* [Exercise objective]
Check every line of the entries for the string "一口好牙" and return the ones that contain it.

* [Data listing]

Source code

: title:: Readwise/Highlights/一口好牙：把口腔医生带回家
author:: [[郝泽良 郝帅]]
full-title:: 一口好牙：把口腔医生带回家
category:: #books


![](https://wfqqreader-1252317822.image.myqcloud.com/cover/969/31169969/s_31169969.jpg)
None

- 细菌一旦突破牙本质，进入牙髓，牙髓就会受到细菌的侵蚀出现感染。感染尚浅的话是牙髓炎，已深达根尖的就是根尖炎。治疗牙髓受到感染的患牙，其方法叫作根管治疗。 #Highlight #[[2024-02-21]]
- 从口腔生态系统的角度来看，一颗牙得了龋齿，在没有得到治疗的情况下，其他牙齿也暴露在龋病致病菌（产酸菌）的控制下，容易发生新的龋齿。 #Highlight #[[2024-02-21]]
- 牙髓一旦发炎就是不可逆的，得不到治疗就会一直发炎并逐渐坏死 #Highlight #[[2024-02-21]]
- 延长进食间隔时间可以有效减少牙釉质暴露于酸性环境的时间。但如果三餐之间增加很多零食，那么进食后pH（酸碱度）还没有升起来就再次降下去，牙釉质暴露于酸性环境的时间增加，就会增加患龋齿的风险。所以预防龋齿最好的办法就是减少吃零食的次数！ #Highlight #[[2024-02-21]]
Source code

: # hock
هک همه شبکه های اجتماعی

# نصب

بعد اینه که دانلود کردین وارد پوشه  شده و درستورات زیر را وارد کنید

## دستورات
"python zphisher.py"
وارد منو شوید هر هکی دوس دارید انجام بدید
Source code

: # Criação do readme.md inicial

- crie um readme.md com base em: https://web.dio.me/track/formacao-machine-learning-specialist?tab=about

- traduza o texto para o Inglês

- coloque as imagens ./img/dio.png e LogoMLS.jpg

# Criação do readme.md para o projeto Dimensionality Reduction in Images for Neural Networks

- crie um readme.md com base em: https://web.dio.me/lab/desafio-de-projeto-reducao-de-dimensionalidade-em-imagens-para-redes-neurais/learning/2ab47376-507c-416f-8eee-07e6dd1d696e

* [Exercise solution]
: title:: Readwise/Highlights/一口好牙：把口腔医生带回家
full-title:: 一口好牙：把口腔医生带回家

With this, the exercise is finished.